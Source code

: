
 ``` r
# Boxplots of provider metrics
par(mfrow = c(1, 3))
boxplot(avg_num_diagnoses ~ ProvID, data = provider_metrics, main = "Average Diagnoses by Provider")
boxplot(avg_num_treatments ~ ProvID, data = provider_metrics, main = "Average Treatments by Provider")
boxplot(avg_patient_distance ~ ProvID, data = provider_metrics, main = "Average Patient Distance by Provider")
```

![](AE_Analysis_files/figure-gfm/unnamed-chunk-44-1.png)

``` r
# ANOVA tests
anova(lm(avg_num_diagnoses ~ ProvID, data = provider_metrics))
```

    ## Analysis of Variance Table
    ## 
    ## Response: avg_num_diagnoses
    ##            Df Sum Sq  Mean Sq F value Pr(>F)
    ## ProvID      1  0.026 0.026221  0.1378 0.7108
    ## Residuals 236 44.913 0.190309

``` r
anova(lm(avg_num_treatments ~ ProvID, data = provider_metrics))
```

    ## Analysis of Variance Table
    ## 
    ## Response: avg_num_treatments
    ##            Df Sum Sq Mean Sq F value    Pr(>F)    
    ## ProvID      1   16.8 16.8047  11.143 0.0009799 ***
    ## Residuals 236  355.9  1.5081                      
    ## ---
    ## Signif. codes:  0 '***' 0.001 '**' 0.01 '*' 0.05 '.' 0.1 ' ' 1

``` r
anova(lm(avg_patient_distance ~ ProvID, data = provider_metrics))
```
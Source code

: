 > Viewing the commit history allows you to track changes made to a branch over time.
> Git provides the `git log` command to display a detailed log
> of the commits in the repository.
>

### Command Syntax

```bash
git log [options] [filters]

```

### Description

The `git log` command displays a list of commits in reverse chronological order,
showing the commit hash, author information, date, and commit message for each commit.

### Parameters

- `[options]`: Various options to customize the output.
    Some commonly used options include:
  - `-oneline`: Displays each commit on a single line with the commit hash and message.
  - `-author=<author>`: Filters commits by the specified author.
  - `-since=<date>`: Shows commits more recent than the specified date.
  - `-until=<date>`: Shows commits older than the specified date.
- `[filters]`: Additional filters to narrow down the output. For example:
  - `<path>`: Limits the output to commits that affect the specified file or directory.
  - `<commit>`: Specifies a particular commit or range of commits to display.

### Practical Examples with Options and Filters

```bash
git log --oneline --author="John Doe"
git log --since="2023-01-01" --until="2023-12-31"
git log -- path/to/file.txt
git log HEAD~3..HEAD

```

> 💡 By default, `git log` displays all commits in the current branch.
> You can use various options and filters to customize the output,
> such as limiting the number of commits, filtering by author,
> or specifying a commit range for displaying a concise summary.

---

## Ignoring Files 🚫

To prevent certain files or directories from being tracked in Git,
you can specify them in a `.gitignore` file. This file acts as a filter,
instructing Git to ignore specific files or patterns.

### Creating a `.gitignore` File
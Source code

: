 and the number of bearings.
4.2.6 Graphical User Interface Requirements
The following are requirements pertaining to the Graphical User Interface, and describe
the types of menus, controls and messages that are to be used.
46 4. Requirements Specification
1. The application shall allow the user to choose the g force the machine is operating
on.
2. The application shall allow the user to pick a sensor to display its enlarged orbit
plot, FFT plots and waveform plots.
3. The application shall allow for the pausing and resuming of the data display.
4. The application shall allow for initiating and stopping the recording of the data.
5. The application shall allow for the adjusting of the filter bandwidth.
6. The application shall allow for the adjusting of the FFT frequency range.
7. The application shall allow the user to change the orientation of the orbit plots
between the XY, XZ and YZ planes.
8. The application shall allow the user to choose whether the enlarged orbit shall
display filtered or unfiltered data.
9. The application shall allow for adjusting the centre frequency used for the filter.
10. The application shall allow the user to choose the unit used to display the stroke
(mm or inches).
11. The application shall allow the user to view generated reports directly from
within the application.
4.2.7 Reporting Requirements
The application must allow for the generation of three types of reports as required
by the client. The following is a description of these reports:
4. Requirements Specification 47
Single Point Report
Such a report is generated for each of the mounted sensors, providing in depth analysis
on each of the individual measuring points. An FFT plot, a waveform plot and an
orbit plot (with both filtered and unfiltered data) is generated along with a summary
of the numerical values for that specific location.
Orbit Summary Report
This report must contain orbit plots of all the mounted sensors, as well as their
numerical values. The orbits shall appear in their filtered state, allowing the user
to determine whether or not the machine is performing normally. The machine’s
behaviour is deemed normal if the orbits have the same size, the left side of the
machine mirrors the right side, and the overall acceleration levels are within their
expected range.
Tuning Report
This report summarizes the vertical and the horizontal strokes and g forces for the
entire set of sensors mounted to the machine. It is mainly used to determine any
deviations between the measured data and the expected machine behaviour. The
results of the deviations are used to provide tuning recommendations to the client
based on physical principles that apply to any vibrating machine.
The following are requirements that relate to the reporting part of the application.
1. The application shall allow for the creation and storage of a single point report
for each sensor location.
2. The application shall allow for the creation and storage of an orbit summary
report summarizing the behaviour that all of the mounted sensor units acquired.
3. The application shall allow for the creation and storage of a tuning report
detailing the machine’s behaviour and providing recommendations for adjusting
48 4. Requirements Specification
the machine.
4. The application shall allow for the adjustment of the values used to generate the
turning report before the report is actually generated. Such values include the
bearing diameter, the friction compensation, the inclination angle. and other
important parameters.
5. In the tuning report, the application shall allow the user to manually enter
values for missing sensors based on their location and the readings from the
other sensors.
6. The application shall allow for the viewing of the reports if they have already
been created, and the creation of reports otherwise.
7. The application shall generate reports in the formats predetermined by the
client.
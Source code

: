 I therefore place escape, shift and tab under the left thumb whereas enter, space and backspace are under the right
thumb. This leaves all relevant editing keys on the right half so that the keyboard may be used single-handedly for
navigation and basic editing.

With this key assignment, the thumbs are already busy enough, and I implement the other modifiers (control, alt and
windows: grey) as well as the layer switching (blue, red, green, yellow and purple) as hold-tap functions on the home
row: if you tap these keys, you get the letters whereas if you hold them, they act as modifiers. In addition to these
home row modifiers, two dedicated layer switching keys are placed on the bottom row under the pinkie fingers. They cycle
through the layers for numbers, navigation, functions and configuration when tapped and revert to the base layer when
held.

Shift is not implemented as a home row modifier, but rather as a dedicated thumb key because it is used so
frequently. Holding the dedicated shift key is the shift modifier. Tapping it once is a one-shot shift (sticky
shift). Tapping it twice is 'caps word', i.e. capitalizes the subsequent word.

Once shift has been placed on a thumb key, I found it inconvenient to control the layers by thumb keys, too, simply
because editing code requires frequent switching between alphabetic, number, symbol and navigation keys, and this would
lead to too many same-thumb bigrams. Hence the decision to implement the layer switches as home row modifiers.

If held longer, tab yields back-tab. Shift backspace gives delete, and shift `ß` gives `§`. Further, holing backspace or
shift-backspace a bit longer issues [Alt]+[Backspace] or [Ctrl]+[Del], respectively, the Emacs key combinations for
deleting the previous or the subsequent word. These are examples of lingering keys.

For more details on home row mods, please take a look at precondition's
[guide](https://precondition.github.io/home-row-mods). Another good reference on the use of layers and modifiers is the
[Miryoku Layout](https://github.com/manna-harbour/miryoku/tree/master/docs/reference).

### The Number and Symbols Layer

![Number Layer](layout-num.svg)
+++++
• Your goal:
All of the material above needs repeating. Keep it exact.

• Result of this exercise:
Source code

:
 ``` r
# Boxplots of provider metrics
par(mfrow = c(1, 3))
boxplot(avg_num_diagnoses ~ ProvID, data = provider_metrics, main = "Average Diagnoses by Provider")
boxplot(avg_num_treatments ~ ProvID, data = provider_metrics, main = "Average Treatments by Provider")
boxplot(avg_patient_distance ~ ProvID, data = provider_metrics, main = "Average Patient Distance by Provider")
```

![](AE_Analysis_files/figure-gfm/unnamed-chunk-44-1.png)

``` r
# ANOVA tests
anova(lm(avg_num_diagnoses ~ ProvID, data = provider_metrics))
```

    ## Analysis of Variance Table
    ## 
    ## Response: avg_num_diagnoses
    ##            Df Sum Sq  Mean Sq F value Pr(>F)
    ## ProvID      1  0.026 0.026221  0.1378 0.7108
    ## Residuals 236 44.913 0.190309

``` r
anova(lm(avg_num_treatments ~ ProvID, data = provider_metrics))
```

    ## Analysis of Variance Table
    ## 
    ## Response: avg_num_treatments
    ##            Df Sum Sq Mean Sq F value    Pr(>F)    
    ## ProvID      1   16.8 16.8047  11.143 0.0009799 ***
    ## Residuals 236  355.9  1.5081                      
    ## ---
    ## Signif. codes:  0 '***' 0.001 '**' 0.01 '*' 0.05 '.' 0.1 ' ' 1

``` r
anova(lm(avg_patient_distance ~ ProvID, data = provider_metrics))
```
Source code

: > Viewing the commit history allows you to track changes made to a branch over time.
> Git provides the `git log` command to display a detailed log
> of the commits in the repository.
>

### Command Syntax

```bash
git log [options] [filters]

```

### Description

The `git log` command displays a list of commits in reverse chronological order,
showing the commit hash, author information, date, and commit message for each commit.

### Parameters

- `[options]`: Various options to customize the output.
    Some commonly used options include:
  - `-oneline`: Displays each commit on a single line with the commit hash and message.
  - `-author=<author>`: Filters commits by the specified author.
  - `-since=<date>`: Shows commits more recent than the specified date.
  - `-until=<date>`: Shows commits older than the specified date.
- `[filters]`: Additional filters to narrow down the output. For example:
  - `<path>`: Limits the output to commits that affect the specified file or directory.
  - `<commit>`: Specifies a particular commit or range of commits to display.

### Practical Examples with Options and Filters

```bash
git log --oneline --author="John Doe"
git log --since="2023-01-01" --until="2023-12-31"
git log -- path/to/file.txt
git log HEAD~3..HEAD

```

> 💡 By default, `git log` displays all commits in the current branch.
> You can use various options and filters to customize the output,
> such as limiting the number of commits, filtering by author,
> or specifying a commit range for displaying a concise summary.

---

## Ignoring Files 🚫

To prevent certain files or directories from being tracked in Git,
you can specify them in a `.gitignore` file. This file acts as a filter,
instructing Git to ignore specific files or patterns.

### Creating a `.gitignore` File
Source code

: and the number of bearings.
4.2.6 Graphical User Interface Requirements
The following are requirements pertaining to the Graphical User Interface, and describe
the types of menus, controls and messages that are to be used.
46 4. Requirements Specification
1. The application shall allow the user to choose the g force the machine is operating
on.
2. The application shall allow the user to pick a sensor to display its enlarged orbit
plot, FFT plots and waveform plots.
3. The application shall allow for the pausing and resuming of the data display.
4. The application shall allow for initiating and stopping the recording of the data.
5. The application shall allow for the adjusting of the filter bandwidth.
6. The application shall allow for the adjusting of the FFT frequency range.
7. The application shall allow the user to change the orientation of the orbit plots
between the XY, XZ and YZ planes.
8. The application shall allow the user to choose whether the enlarged orbit shall
display filtered or unfiltered data.
9. The application shall allow for adjusting the centre frequency used for the filter.
10. The application shall allow the user to choose the unit used to display the stroke
(mm or inches).
11. The application shall allow the user to view generated reports directly from
within the application.
4.2.7 Reporting Requirements
The application must allow for the generation of three types of reports as required
by the client. The following is a description of these reports:
4. Requirements Specification 47
Single Point Report
Such a report is generated for each of the mounted sensors, providing in depth analysis
on each of the individual measuring points. An FFT plot, a waveform plot and an
orbit plot (with both filtered and unfiltered data) is generated along with a summary
of the numerical values for that specific location.
Orbit Summary Report
This report must contain orbit plots of all the mounted sensors, as well as their
numerical values. The orbits shall appear in their filtered state, allowing the user
to determine whether or not the machine is performing normally. The machine’s
behaviour is deemed normal if the orbits have the same size, the left side of the
machine mirrors the right side, and the overall acceleration levels are within their
expected range.
Tuning Report
This report summarizes the vertical and the horizontal strokes and g forces for the
entire set of sensors mounted to the machine. It is mainly used to determine any
deviations between the measured data and the expected machine behaviour. The
results of the deviations are used to provide tuning recommendations to the client
based on physical principles that apply to any vibrating machine.
The following are requirements that relate to the reporting part of the application.
1. The application shall allow for the creation and storage of a single point report
for each sensor location.
2. The application shall allow for the creation and storage of an orbit summary
report summarizing the behaviour that all of the mounted sensor units acquired.
3. The application shall allow for the creation and storage of a tuning report
detailing the machine’s behaviour and providing recommendations for adjusting
48 4. Requirements Specification
the machine.
4. The application shall allow for the adjustment of the values used to generate the
turning report before the report is actually generated. Such values include the
bearing diameter, the friction compensation, the inclination angle. and other
important parameters.
5. In the tuning report, the application shall allow the user to manually enter
values for missing sensors based on their location and the readings from the
other sensors.
6. The application shall allow for the viewing of the reports if they have already
been created, and the creation of reports otherwise.
7. The application shall generate reports in the formats predetermined by the
client.
Source code

: I therefore place escape, shift and tab under the left thumb whereas enter, space and backspace are under the right
thumb. This leaves all relevant editing keys on the right half so that the keyboard may be used single-handedly for
navigation and basic editing.

With this key assignment, the thumbs are already busy enough, and I implement the other modifiers (control, alt and
windows: grey) as well as the layer switching (blue, red, green, yellow and purple) as hold-tap functions on the home
row: if you tap these keys, you get the letters whereas if you hold them, they act as modifiers. In addition to these
home row modifiers, two dedicated layer switching keys are placed on the bottom row under the pinkie fingers. They cycle
through the layers for numbers, navigation, functions and configuration when tapped and revert to the base layer when
held.

Shift is not implemented as a home row modifier, but rather as a dedicated thumb key because it is used so
frequently. Holding the dedicated shift key is the shift modifier. Tapping it once is a one-shot shift (sticky
shift). Tapping it twice is 'caps word', i.e. capitalizes the subsequent word.

Once shift has been placed on a thumb key, I found it inconvenient to control the layers by thumb keys, too, simply
because editing code requires frequent switching between alphabetic, number, symbol and navigation keys, and this would
lead to too many same-thumb bigrams. Hence the decision to implement the layer switches as home row modifiers.

If held longer, tab yields back-tab. Shift backspace gives delete, and shift `ß` gives `§`. Further, holing backspace or
shift-backspace a bit longer issues [Alt]+[Backspace] or [Ctrl]+[Del], respectively, the Emacs key combinations for
deleting the previous or the subsequent word. These are examples of lingering keys.

For more details on home row mods, please take a look at precondition's
[guide](https://precondition.github.io/home-row-mods). Another good reference on the use of layers and modifiers is the
[Miryoku Layout](https://github.com/manna-harbour/miryoku/tree/master/docs/reference).

### The Number and Symbols Layer

![Number Layer](layout-num.svg)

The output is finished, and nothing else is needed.